Your instructions:
Exact transcription of the data below is required, without the images.

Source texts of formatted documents
========

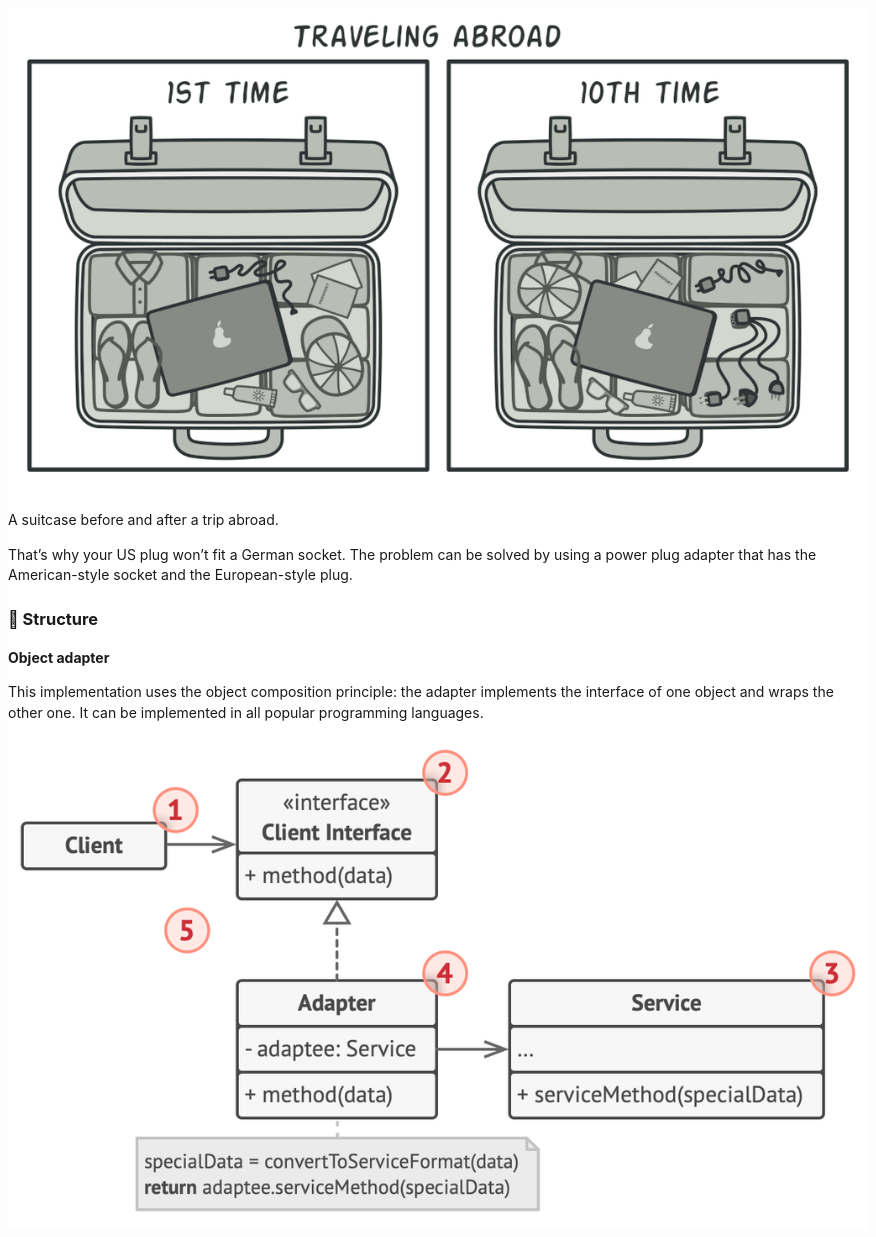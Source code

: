 ![adapter-comic-1-en](./images/content/adapter/adapter-comic-1-en.png)

A suitcase before and after a trip abroad.

That’s why your US plug won’t fit a German socket. The problem can be solved by using a power plug adapter that has the American-style socket and the European-style plug.

### :construction: Structure


**Object adapter**

This implementation uses the object composition principle: the adapter implements the interface of one object and wraps the other one. It can be implemented in all popular programming languages.

![structure-object-adapter-indexed](./images/diagrams/adapter/structure-object-adapter-indexed.png)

========

Finished exercise:
Source code

: ![adapter-comic-1-en](./images/content/adapter/adapter-comic-1-en.png)

A suitcase before and after a trip abroad.

That’s why your US plug won’t fit a German socket. The problem can be solved by using a power plug adapter that has the American-style socket and the European-style plug.

### :construction: Structure


**Object adapter**

This implementation uses the object composition principle: the adapter implements the interface of one object and wraps the other one. It can be implemented in all popular programming languages.

![structure-object-adapter-indexed](./images/diagrams/adapter/structure-object-adapter-indexed.png)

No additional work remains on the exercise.